Overall we witnessed two out-of-form teams playing with energy and determination each dishing out dodgy tackles with much for the referee to do to keep control. United started the brighter of the two sides but soon City, even without Silva, started to pile the pressure on to a famously average United defence. Such is our lack of goal scoring form we couldn’t convert anything and the most significant incident was Smalling’s second yellow card which meant he was sent off in the first half. Much has been made about the careless tackle which forced the ref to give a second yellow but the real daftness was trying to obstruct the keeper Joe Hart when he was kicking the ball out for his first yellow.  Surely everyone knows you can’t do that these days. Everyone knows that if you do then it’s a yellow. So arguably he deserved to be sent off for chronic stupidity as much as anything.

In the second half City took control and Touré produced his one great piece of play when he sent a diagonal ball just a few inches beyond the outstretched leg of a United defender into the path of the oncoming Clichy whose cross was met by an instant Sergio first time shot into the net. That was the one moment of true quality in an otherwise tense game dominated by errors, badly timed tackles and mistakenly directed passes from both sides.

City had three possible penalty shouts but as people round me were arguing about whether referee Michael Oliver should have seen them I was reminded of Rodney Marsh’s pre match comments when he suggested that Oliver “ducks big decisions”. He certainly seemed to do that today.

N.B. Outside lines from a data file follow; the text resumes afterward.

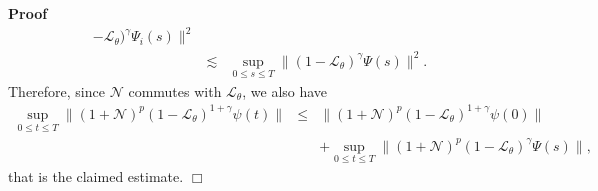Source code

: \documentclass{article}
\newenvironment{proof}{\noindent\textbf{Proof\ }}{\hspace*{\fill}$\Box$\medskip}
\begin{document}
\begin{proof}
\[\begin{array}{lll}
       -\mathcal{L}_{\theta})^{\gamma} \Psi_i (s) \|^2\\
       & \lesssim & \sup_{0 \leqslant s \leqslant T} \| (1
       -\mathcal{L}_{\theta})^{\gamma} \Psi (s) \|^2 .
     \end{array} \]
  Therefore, since $\mathcal{N}$ commutes with $\mathcal{L}_{\theta}$, we also
  have
  \begin{eqnarray*}
    \sup_{0 \leqslant t \leqslant T} \| (1 +\mathcal{N})^p (1
    -\mathcal{L}_{\theta})^{1 + \gamma} \psi (t) \| & \leqslant & \| (1
    +\mathcal{N})^p (1 -\mathcal{L}_{\theta})^{1 + \gamma} \psi (0) \|\\
    &  & + \sup_{0 \leqslant t \leqslant T} \| (1 +\mathcal{N})^p (1
    -\mathcal{L}_{\theta})^{\gamma} \Psi (s) \|,
  \end{eqnarray*}
  that is the claimed estimate.
\end{proof}
\end{document}
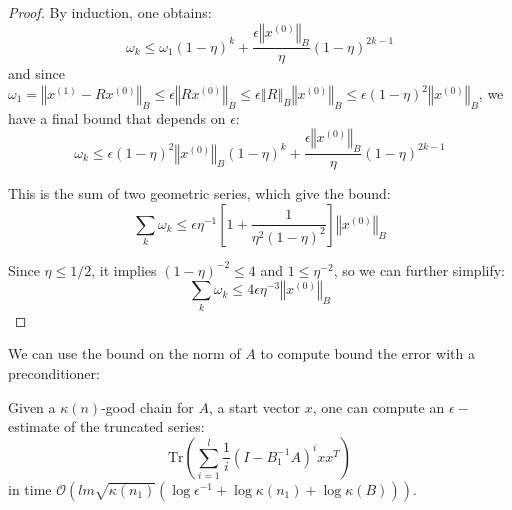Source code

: \begin{proof}
By induction, one obtains: 
\[
\omega_{k}\leq\omega_{1}\left(1-\eta\right)^{k}+\frac{\epsilon\left\Vert x^{\left(0\right)}\right\Vert _{B}}{\eta}\left(1-\eta\right)^{2k-1}
\]
and since $\omega_{1}=\left\Vert x^{\left(1\right)}-Rx^{\left(0\right)}\right\Vert _{B}\leq\epsilon\left\Vert Rx^{\left(0\right)}\right\Vert _{B}\leq\epsilon\left\Vert R\right\Vert _{B}\left\Vert x^{\left(0\right)}\right\Vert _{B}\leq\epsilon\left(1-\eta\right)^{2}\left\Vert x^{\left(0\right)}\right\Vert _{B}$,
we have a final bound that depends on $\epsilon$: 
\[
\omega_{k}\leq\epsilon\left(1-\eta\right)^{2}\left\Vert x^{\left(0\right)}\right\Vert _{B}\left(1-\eta\right)^{k}+\frac{\epsilon\left\Vert x^{\left(0\right)}\right\Vert _{B}}{\eta}\left(1-\eta\right)^{2k-1}
\]


This is the sum of two geometric series, which give the bound: 
\[
\sum_{k}\omega_{k}\leq\epsilon\eta^{-1}\left[1+\frac{1}{\eta^{2}\left(1-\eta\right)^{2}}\right]\left\Vert x^{\left(0\right)}\right\Vert _{B}
\]


Since $\eta\leq1/2$, it implies $\left(1-\eta\right)^{-2}\leq4$
and $1\leq\eta^{-2}$, so we can further simplify: 
\[
\sum_{k}\omega_{k}\leq4\epsilon\eta^{-3}\left\Vert x^{\left(0\right)}\right\Vert _{B}
\]


\end{proof}

We can use the bound on the norm of $A$ to compute bound the error
with a preconditioner:

\begin{proposition} \label{prop:estimate-truncated-series}Given
a $\kappa\left(n\right)$-good chain for $A$, a start vector $x$,
one can compute an $\epsilon-$estimate of the truncated series: 
\[
\mbox{Tr}\left(\sum_{i=1}^{l}\frac{1}{i}\left(I-B_{1}^{-1}A\right)^{i}xx^{T}\right)
\]
in time $\mathcal{O}\left(lm\sqrt{\kappa\left(n_{1}\right)}\left(\log\epsilon^{-1}+\log\kappa\left(n_{1}\right)+\log\kappa\left(B\right)\right)\right)$.\end{proposition} 

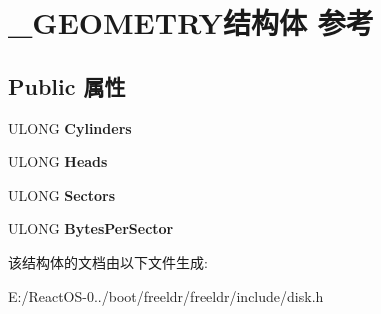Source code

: \hypertarget{struct___g_e_o_m_e_t_r_y}{}\section{\+\_\+\+G\+E\+O\+M\+E\+T\+R\+Y结构体 参考}
\label{struct___g_e_o_m_e_t_r_y}
\subsection*{Public 属性}
\begin{DoxyCompactItemize}
\item 
\mbox{\label{struct___g_e_o_m_e_t_r_y_a70a516ffe71aba3b7537a2adc94be714}} 
U\+L\+O\+NG {\bfseries Cylinders}
\item 
\mbox{\label{struct___g_e_o_m_e_t_r_y_ad647d12502fe3ba961600b6e3ef72db1}} 
U\+L\+O\+NG {\bfseries Heads}
\item 
\mbox{\label{struct___g_e_o_m_e_t_r_y_a41140ae06fbad4e73e5d1a4cb4d6121a}} 
U\+L\+O\+NG {\bfseries Sectors}
\item 
\mbox{\label{struct___g_e_o_m_e_t_r_y_a4101eb76c4998f4dc696172d0cf0224a}} 
U\+L\+O\+NG {\bfseries Bytes\+Per\+Sector}
\end{DoxyCompactItemize}


该结构体的文档由以下文件生成\+:\begin{DoxyCompactItemize}
\item 
E\+:/\+React\+O\+S-\/0../boot/freeldr/freeldr/include/disk.\+h\end{DoxyCompactItemize}
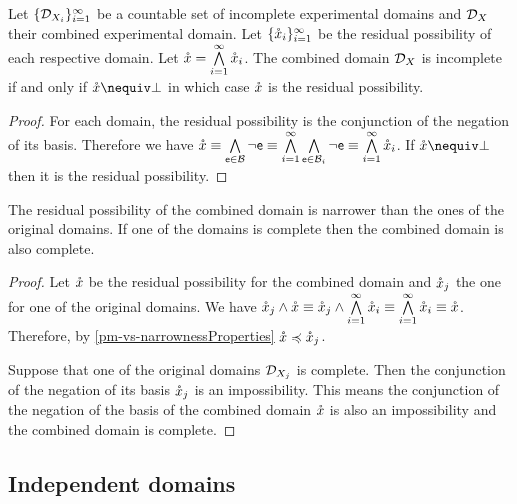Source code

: \begin{mathSection}
	\begin{prop}
		Let $\{\edomain_{X_i}\}_{i=1}^{\infty}$ be a countable set of incomplete experimental domains and $\edomain_X$ their combined experimental domain. Let $\{\resPoss_i\}_{i=1}^{\infty}$ be  the residual possibility of each respective domain. Let $\resPoss = \bigAND\limits_{i=1}^{\infty} \resPoss_i$. The combined domain $\edomain_X$ is incomplete if and only if $\resPoss \nequiv \impossibility$ in which case $\resPoss$ is the residual possibility.
	\end{prop}
	
	\begin{proof}
		For each domain, the residual possibility is the conjunction of the negation of its basis. Therefore we have $\resPoss \equiv \bigAND\limits_{\stmt[e] \in \basis} \NOT \stmt[e] \equiv \bigAND\limits_{i=1}^{\infty} \bigAND\limits_{\stmt[e] \in \basis_i} \NOT \stmt[e] \equiv \bigAND\limits_{i=1}^{\infty} \resPoss_i$. If $\resPoss \nequiv \impossibility$ then it is the residual possibility.
	\end{proof}
	
	\begin{coro}
		The residual possibility of the combined domain is narrower than the ones of the original domains. If one of the domains is complete then the combined domain is also complete.
	\end{coro}
	
	\begin{proof}
		Let $\resPoss$ be the residual possibility for the combined domain and $\resPoss_j$ the one for one of the original domains. We have $\resPoss_j \AND \resPoss \equiv \resPoss_j \AND \bigAND\limits_{i=1}^{\infty} \resPoss_i \equiv \bigAND\limits_{i=1}^{\infty} \resPoss_i \equiv \resPoss$. Therefore, by \ref{pm-vs-narrownessProperties} $\resPoss \narrower \resPoss_j$.
		
		Suppose that one of the original domains $\edomain_{X_j}$ is complete. Then the conjunction of the negation of its basis $\resPoss_j$ is an impossibility. This means the conjunction of the negation of the basis of the combined domain $\resPoss$ is also an impossibility and the combined domain is complete.
	\end{proof}
\end{mathSection}

\subsection{Independent domains}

Late in the game Pellegrini made tactical changes and brought off Milner, Aguero and Jovetic replacing them with Nasri, Dzeko and Fernandinho. This took all the aggression and pace out of our front players and United started to dominate the last fifteen minutes. United had clear chances to equalise but failed and after five minutes of injury time we were all relieved to hear the whistle. Injury time was long because of Rojo’s shoulder dislocation which will keep him out for a few weeks. The poor lad had to be given gas and air on the pitch and was carried off on a stretcher.

Other points: Rooney made one very good run abut was mostly a shadow of his former self, Di Maria was kept fairly quiet but showed occasional flashes of brilliance and Clichy who wasn’t actually selected for this game but was drafted in to replace Kolarov injured in the warm-up, was my man-of-the-match. They gave it to Aguero of course but both Clichy and Milner played very well.

So that’s four wins in a row against United and I vaguely remember the last four too which were in the 1970s.       Our relatively poor form continues but we are still third in the table while United, now tenth, have confirmed their worst start since 1986 after which Fergie was summoned from Aberdeen to take over. Perhaps the most embarrassing statistic is that David Moyes had not only gained more points after ten games last season, but his team had scored more goals, conceded fewer, won five matches and cost far, far less. Today’s United team was the most expensive yet fielded for a Premiership match costing £241.3 million. So much for the club which prides itself on bringing most of its players into the first team via the youth side.

Next for us in the league, after the CSKA match on Wednesday, is QPR away in the evening kick off next Saturday while United entertain Crystal Palace with no centre backs available.